A veces no entiende por qué se cuestiona el que la gente se vaya o se quede. Su padre, su madre, Kaneki, Touka ¿Qué le hizo creer que con ese conejo embustero y mentiroso sería diferente? Puede que nadie lo sepa, teme contar la realidad por temor a las burlas en esa organización llena de sujetos incorrectos; pero el significado de la palabra "alejarse" se la ha enseñado el peli-violáceo. Por eso son sus manos las que se aferran a la ropa maltrecha y son sus ojos los que gotean como si estuviera descompuesta.

Hinami siempre estuvo descompuesta.

Siempre creyó que los finales felices venían acompañados de un príncipe encantador sobre un corcel blanco galopando tan rápido y tan fuerte hasta la torre más alta. Fue tarde cuando se dio cuenta de que odiaba los cuentos con finales felices, fue tarde cuando Kaneki le mostró el calor que el horror y la miseria podrían traerle de una lectura sumida en la angustia y el dolor. Porque esto era la vida real.

Esto era el cuerpo de Ayato completamente desmembrado y los ríos de sangre que se confundían con los ríos de sus lágrimas. Por un momento Hinami volvió a ser la mocosa llorona que ahora odia y que vio a sus viejos morir y que mató a tanta gente. Ésta era su vida, esto era su mundo y era todo lo que las novelas de ficción y romance no te cuentan: a veces el amor no lo puede todo.

El amor no te va a devolver a tus seres queridos ni los litros de sangre o las extremidades que has perdido en la batalla aun cuando los años pasen y vuelvas a ver rostros conocidos, aun cuando haya peleas entre distritos o tus padres mueran. Esto era la realidad asquerosa y cruel que los libros de Kaneki reflejaban y la poesía de la vida, Ayato era el réquiem de su vida que se componía forzosamente por los lazos de la sangre que ahora brotaba sin descanso del cuerpo maltrecho.
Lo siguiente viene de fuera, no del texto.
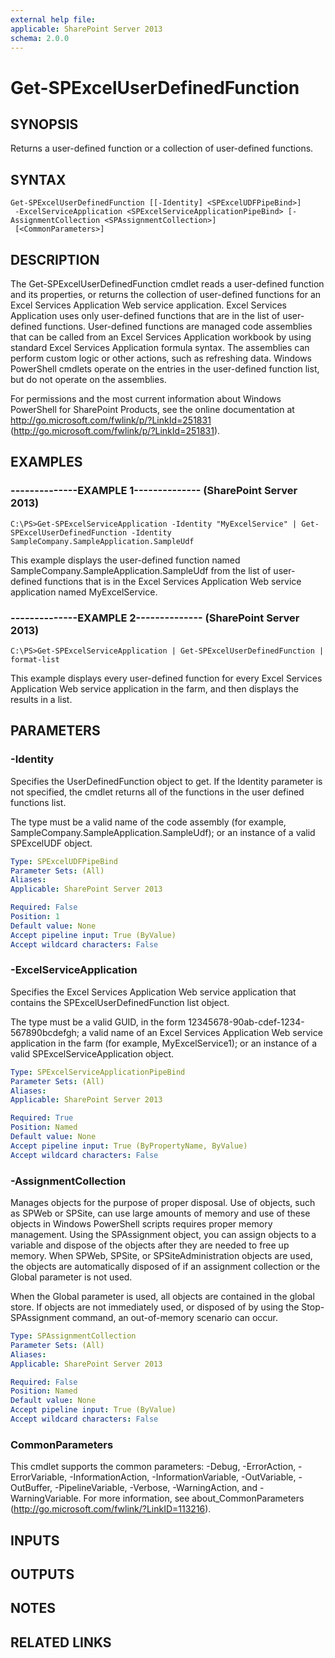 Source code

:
 ```yaml
---
external help file: 
applicable: SharePoint Server 2013
schema: 2.0.0
---
```


# Get-SPExcelUserDefinedFunction

## SYNOPSIS
Returns a user-defined function or a collection of user-defined functions.

## SYNTAX

```
Get-SPExcelUserDefinedFunction [[-Identity] <SPExcelUDFPipeBind>]
 -ExcelServiceApplication <SPExcelServiceApplicationPipeBind> [-AssignmentCollection <SPAssignmentCollection>]
 [<CommonParameters>]
```

## DESCRIPTION
The Get-SPExcelUserDefinedFunction cmdlet reads a user-defined function and its properties, or returns the collection of user-defined functions for an Excel Services Application Web service application. 
Excel Services Application uses only user-defined functions that are in the list of user-defined functions.
User-defined functions are managed code assemblies that can be called from an Excel Services Application workbook by using standard Excel Services Application formula syntax.
The assemblies can perform custom logic or other actions, such as refreshing data.
Windows PowerShell cmdlets operate on the entries in the user-defined function list, but do not operate on the assemblies.

For permissions and the most current information about Windows PowerShell for SharePoint Products, see the online documentation at http://go.microsoft.com/fwlink/p/?LinkId=251831 (http://go.microsoft.com/fwlink/p/?LinkId=251831).

## EXAMPLES

### --------------EXAMPLE 1-------------- (SharePoint Server 2013)
```
C:\PS>Get-SPExcelServiceApplication -Identity "MyExcelService" | Get-SPExcelUserDefinedFunction -Identity SampleCompany.SampleApplication.SampleUdf
```

This example displays the user-defined function named SampleCompany.SampleApplication.SampleUdf from the list of user-defined functions that is in the Excel Services Application Web service application named MyExcelService.

### --------------EXAMPLE 2-------------- (SharePoint Server 2013)
```
C:\PS>Get-SPExcelServiceApplication | Get-SPExcelUserDefinedFunction | format-list
```

This example displays every user-defined function for every Excel Services Application Web service application in the farm, and then displays the results in a list.

## PARAMETERS

### -Identity
Specifies the UserDefinedFunction object to get.
If the Identity parameter is not specified, the cmdlet returns all of the functions in the user defined functions list.

The type must be a valid name of the code assembly (for example, SampleCompany.SampleApplication.SampleUdf); or an instance of a valid SPExcelUDF object.

```yaml
Type: SPExcelUDFPipeBind
Parameter Sets: (All)
Aliases: 
Applicable: SharePoint Server 2013

Required: False
Position: 1
Default value: None
Accept pipeline input: True (ByValue)
Accept wildcard characters: False
```

### -ExcelServiceApplication
Specifies the Excel Services Application Web service application that contains the SPExcelUserDefinedFunction list object.

The type must be a valid GUID, in the form 12345678-90ab-cdef-1234-567890bcdefgh; a valid name of an Excel Services Application Web service application in the farm (for example, MyExcelService1); or an instance of a valid SPExcelServiceApplication object.

```yaml
Type: SPExcelServiceApplicationPipeBind
Parameter Sets: (All)
Aliases: 
Applicable: SharePoint Server 2013

Required: True
Position: Named
Default value: None
Accept pipeline input: True (ByPropertyName, ByValue)
Accept wildcard characters: False
```

### -AssignmentCollection
Manages objects for the purpose of proper disposal.
Use of objects, such as SPWeb or SPSite, can use large amounts of memory and use of these objects in Windows PowerShell scripts requires proper memory management.
Using the SPAssignment object, you can assign objects to a variable and dispose of the objects after they are needed to free up memory.
When SPWeb, SPSite, or SPSiteAdministration objects are used, the objects are automatically disposed of if an assignment collection or the Global parameter is not used.

When the Global parameter is used, all objects are contained in the global store.
If objects are not immediately used, or disposed of by using the Stop-SPAssignment command, an out-of-memory scenario can occur.

```yaml
Type: SPAssignmentCollection
Parameter Sets: (All)
Aliases: 
Applicable: SharePoint Server 2013

Required: False
Position: Named
Default value: None
Accept pipeline input: True (ByValue)
Accept wildcard characters: False
```

### CommonParameters
This cmdlet supports the common parameters: -Debug, -ErrorAction, -ErrorVariable, -InformationAction, -InformationVariable, -OutVariable, -OutBuffer, -PipelineVariable, -Verbose, -WarningAction, and -WarningVariable. For more information, see about_CommonParameters (http://go.microsoft.com/fwlink/?LinkID=113216).

## INPUTS

## OUTPUTS

## NOTES

## RELATED LINKS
Pero fue precisamente quien ahora yacía como peso muerto entre sus brazos quien le enseñó otro tipo de horror, uno que le carcomía cada órgano y que le hacía despertar cada noche sudorosa gimiendo de dolor: el horror de conocerlo. El horror de conocerlo hizo que se quedara para siempre grabado como una huella en su piel y esta le intoxicara cada célula hasta que las palabras de esos estúpidos libros de ficción romántica cobraban sentido.

Nunca pensó que él, de verdad estuviera tan loco como para sacrificarse por ella.